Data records
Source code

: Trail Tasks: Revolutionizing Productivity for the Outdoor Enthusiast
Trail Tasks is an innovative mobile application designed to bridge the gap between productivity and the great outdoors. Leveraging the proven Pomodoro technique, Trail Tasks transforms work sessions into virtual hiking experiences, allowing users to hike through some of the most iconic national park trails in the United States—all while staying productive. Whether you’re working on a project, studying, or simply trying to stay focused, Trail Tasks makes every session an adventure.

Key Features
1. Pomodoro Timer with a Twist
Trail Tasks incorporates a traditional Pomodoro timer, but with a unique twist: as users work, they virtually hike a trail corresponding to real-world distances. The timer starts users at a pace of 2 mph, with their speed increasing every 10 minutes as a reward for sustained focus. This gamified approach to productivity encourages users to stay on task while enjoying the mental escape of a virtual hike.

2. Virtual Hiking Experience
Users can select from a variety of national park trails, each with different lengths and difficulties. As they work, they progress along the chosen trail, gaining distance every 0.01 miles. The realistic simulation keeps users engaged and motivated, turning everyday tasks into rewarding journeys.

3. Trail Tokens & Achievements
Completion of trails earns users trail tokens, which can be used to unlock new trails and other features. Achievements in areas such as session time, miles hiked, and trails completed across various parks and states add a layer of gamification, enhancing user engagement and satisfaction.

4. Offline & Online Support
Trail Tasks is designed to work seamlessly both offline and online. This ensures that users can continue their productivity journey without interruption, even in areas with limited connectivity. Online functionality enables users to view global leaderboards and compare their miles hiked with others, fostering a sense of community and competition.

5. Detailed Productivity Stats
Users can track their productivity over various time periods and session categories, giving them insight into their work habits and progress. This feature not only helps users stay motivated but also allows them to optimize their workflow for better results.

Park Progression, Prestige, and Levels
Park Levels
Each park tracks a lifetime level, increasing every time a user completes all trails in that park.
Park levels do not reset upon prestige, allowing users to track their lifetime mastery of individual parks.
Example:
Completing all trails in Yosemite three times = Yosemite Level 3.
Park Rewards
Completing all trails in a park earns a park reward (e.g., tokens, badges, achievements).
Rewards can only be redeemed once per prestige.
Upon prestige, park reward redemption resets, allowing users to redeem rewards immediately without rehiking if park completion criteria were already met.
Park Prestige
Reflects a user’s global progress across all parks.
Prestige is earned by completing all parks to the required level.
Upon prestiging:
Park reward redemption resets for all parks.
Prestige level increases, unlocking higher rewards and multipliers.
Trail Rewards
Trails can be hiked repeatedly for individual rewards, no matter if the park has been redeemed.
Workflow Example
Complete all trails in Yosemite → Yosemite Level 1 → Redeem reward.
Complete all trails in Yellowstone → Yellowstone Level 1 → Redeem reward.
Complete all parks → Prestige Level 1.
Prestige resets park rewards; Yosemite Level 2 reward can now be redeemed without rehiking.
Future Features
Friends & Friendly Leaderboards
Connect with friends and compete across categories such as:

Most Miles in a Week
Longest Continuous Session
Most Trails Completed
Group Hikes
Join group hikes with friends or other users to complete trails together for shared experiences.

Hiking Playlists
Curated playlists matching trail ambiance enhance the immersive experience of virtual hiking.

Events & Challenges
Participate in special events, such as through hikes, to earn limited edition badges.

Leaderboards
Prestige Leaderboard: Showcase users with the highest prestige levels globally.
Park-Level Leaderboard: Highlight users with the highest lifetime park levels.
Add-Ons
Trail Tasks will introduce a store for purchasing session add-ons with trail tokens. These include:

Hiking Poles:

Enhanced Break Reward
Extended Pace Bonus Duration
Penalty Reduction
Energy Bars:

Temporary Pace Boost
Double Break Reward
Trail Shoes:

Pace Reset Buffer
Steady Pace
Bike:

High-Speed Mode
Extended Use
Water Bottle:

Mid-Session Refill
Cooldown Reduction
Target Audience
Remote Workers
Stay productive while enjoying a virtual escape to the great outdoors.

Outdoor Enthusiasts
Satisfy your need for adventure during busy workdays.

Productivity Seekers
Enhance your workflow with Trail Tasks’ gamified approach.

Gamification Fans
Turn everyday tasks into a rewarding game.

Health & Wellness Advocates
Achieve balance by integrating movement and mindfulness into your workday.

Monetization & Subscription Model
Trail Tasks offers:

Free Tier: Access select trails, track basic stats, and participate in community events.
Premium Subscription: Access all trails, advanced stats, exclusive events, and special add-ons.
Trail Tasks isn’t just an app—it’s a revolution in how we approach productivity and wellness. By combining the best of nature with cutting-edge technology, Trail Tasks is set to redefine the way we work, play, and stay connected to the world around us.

-- Action item --
Copy out the lines of the data where the word "gamified" can be found.

-- Result below --
Trail Tasks incorporates a traditional Pomodoro timer, but with a unique twist: as users work, they virtually hike a trail corresponding to real-world distances. The timer starts users at a pace of 2 mph, with their speed increasing every 10 minutes as a reward for sustained focus. This gamified approach to productivity encourages users to stay on task while enjoying the mental escape of a virtual hike.
Enhance your workflow with Trail Tasks’ gamified approach.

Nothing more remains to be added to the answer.